Lu Zhengchun, Morita Mayu, Yeager Tyler S, Lyu Yunpeng, Wang Sophia Y, Wang Zhigang, Fan Guang
Department of Pathology and Laboratory Medicine, Oregon Health & Science University, 3181 SW Sam Jackson Park Road, Portland, OR 97239, USA.
DeepCyto LLC, West Linn, OR 97068, USA.
Diagnostics (Basel). 2024 Feb 14;14(4):420. doi: 10.3390/diagnostics14040420.
Flow cytometry is a vital diagnostic tool for hematologic and immunologic disorders, but manual analysis is prone to variation and time-consuming. Over the last decade, artificial intelligence (AI) has advanced significantly. In this study, we developed and validated an AI-assisted flow cytometry workflow using 379 clinical cases from 2021, employing a 3-tube, 10-color flow panel with 21 antibodies for primary immunodeficiency diseases and related immunological disorders. The AI software (DeepFlow™, version 2.1.1) is fully automated, reducing analysis time to under 5 min per case. It interacts with hematopatholoists for manual gating adjustments when necessary. Using proprietary multidimensional density-phenotype coupling algorithm, the AI model accurately classifies and enumerates T, B, and NK cells, along with important immune cell subsets, including CD4+ helper T cells, CD8+ cytotoxic T cells, CD3+/CD4-/CD8- double-negative T cells, and class-switched or non-switched B cells. Compared to manual analysis with hematopathologist-determined lymphocyte subset percentages as the gold standard, the AI model exhibited a strong correlation ( > 0.9) across lymphocyte subsets. This study highlights the accuracy and efficiency of AI-assisted flow cytometry in diagnosing immunological disorders in a clinical setting, providing a transformative approach within a concise timeframe.

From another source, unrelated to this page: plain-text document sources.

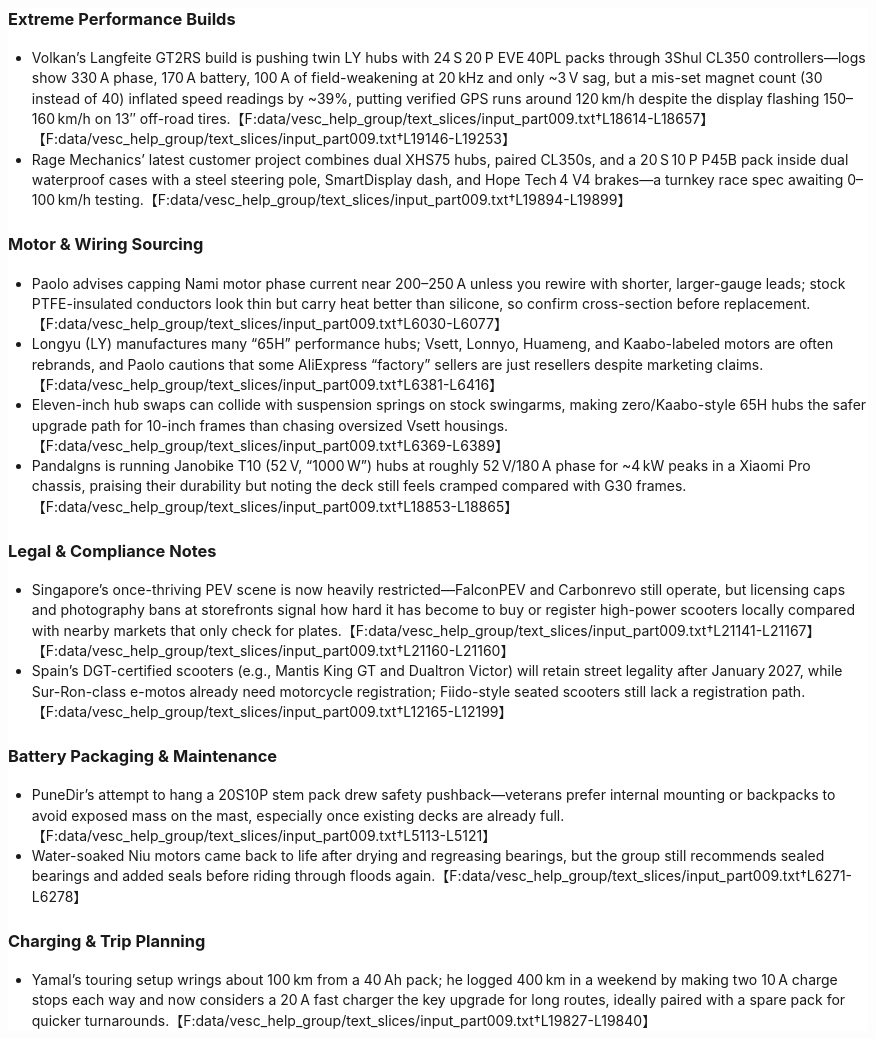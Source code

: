 ### Extreme Performance Builds
- Volkan’s Langfeite GT2RS build is pushing twin LY hubs with 24 S 20 P EVE 40PL packs through 3Shul CL350 controllers—logs show 330 A phase, 170 A battery, 100 A of field-weakening at 20 kHz and only ~3 V sag, but a mis-set magnet count (30 instead of 40) inflated speed readings by ~39%, putting verified GPS runs around 120 km/h despite the display flashing 150–160 km/h on 13″ off-road tires.【F:data/vesc_help_group/text_slices/input_part009.txt†L18614-L18657】【F:data/vesc_help_group/text_slices/input_part009.txt†L19146-L19253】
- Rage Mechanics’ latest customer project combines dual XHS75 hubs, paired CL350s, and a 20 S 10 P P45B pack inside dual waterproof cases with a steel steering pole, SmartDisplay dash, and Hope Tech 4 V4 brakes—a turnkey race spec awaiting 0–100 km/h testing.【F:data/vesc_help_group/text_slices/input_part009.txt†L19894-L19899】

### Motor & Wiring Sourcing
- Paolo advises capping Nami motor phase current near 200–250 A unless you rewire with shorter, larger-gauge leads; stock PTFE-insulated conductors look thin but carry heat better than silicone, so confirm cross-section before replacement.【F:data/vesc_help_group/text_slices/input_part009.txt†L6030-L6077】
- Longyu (LY) manufactures many “65H” performance hubs; Vsett, Lonnyo, Huameng, and Kaabo-labeled motors are often rebrands, and Paolo cautions that some AliExpress “factory” sellers are just resellers despite marketing claims.【F:data/vesc_help_group/text_slices/input_part009.txt†L6381-L6416】
- Eleven-inch hub swaps can collide with suspension springs on stock swingarms, making zero/Kaabo-style 65H hubs the safer upgrade path for 10-inch frames than chasing oversized Vsett housings.【F:data/vesc_help_group/text_slices/input_part009.txt†L6369-L6389】
- Pandalgns is running Janobike T10 (52 V, “1000 W”) hubs at roughly 52 V/180 A phase for ~4 kW peaks in a Xiaomi Pro chassis, praising their durability but noting the deck still feels cramped compared with G30 frames.【F:data/vesc_help_group/text_slices/input_part009.txt†L18853-L18865】

### Legal & Compliance Notes
- Singapore’s once-thriving PEV scene is now heavily restricted—FalconPEV and Carbonrevo still operate, but licensing caps and
  photography bans at storefronts signal how hard it has become to buy or register high-power scooters locally compared with
  nearby markets that only check for plates.【F:data/vesc_help_group/text_slices/input_part009.txt†L21141-L21167】【F:data/vesc_help_group/text_slices/input_part009.txt†L21160-L21160】
- Spain’s DGT-certified scooters (e.g., Mantis King GT and Dualtron Victor) will retain street legality after January 2027, while Sur-Ron-class e-motos already need motorcycle registration; Fiido-style seated scooters still lack a registration path.【F:data/vesc_help_group/text_slices/input_part009.txt†L12165-L12199】

### Battery Packaging & Maintenance
- PuneDir’s attempt to hang a 20S10P stem pack drew safety pushback—veterans prefer internal mounting or backpacks to avoid exposed mass on the mast, especially once existing decks are already full.【F:data/vesc_help_group/text_slices/input_part009.txt†L5113-L5121】
- Water-soaked Niu motors came back to life after drying and regreasing bearings, but the group still recommends sealed bearings and added seals before riding through floods again.【F:data/vesc_help_group/text_slices/input_part009.txt†L6271-L6278】

### Charging & Trip Planning
- Yamal’s touring setup wrings about 100 km from a 40 Ah pack; he logged 400 km in a weekend by making two 10 A charge stops each way and now considers a 20 A fast charger the key upgrade for long routes, ideally paired with a spare pack for quicker turnarounds.【F:data/vesc_help_group/text_slices/input_part009.txt†L19827-L19840】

流式细胞术是血液学和免疫性疾病的重要诊断工具,但手动分析容易出现差异且耗时。在过去十年中,人工智能(AI)取得了显著进展。在本研究中,我们使用2021年的379例临床病例开发并验证了一种人工智能辅助的流式细胞术工作流程,采用了一个3管、10色的流式检测板,配备21种抗体,用于原发性免疫缺陷疾病和相关免疫性疾病。人工智能软件(DeepFlow™,版本2.1.1)是完全自动化的,将每个病例的分析时间缩短至5分钟以内。必要时,它会与血液病理学家互动进行手动设门调整。使用专有的多维密度-表型耦合算法,人工智能模型能够准确地对T细胞、B细胞和NK细胞以及重要的免疫细胞亚群进行分类和计数,包括CD4+辅助性T细胞、CD8+细胞毒性T细胞、CD3+/CD4-/CD8-双阴性T细胞以及类别转换或未转换的B细胞。与以血液病理学家确定的淋巴细胞亚群百分比作为金标准的手动分析相比,人工智能模型在淋巴细胞亚群中表现出很强的相关性(>0.9)。本研究强调了人工智能辅助流式细胞术在临床环境中诊断免疫性疾病的准确性和效率,在短时间内提供了一种变革性方法。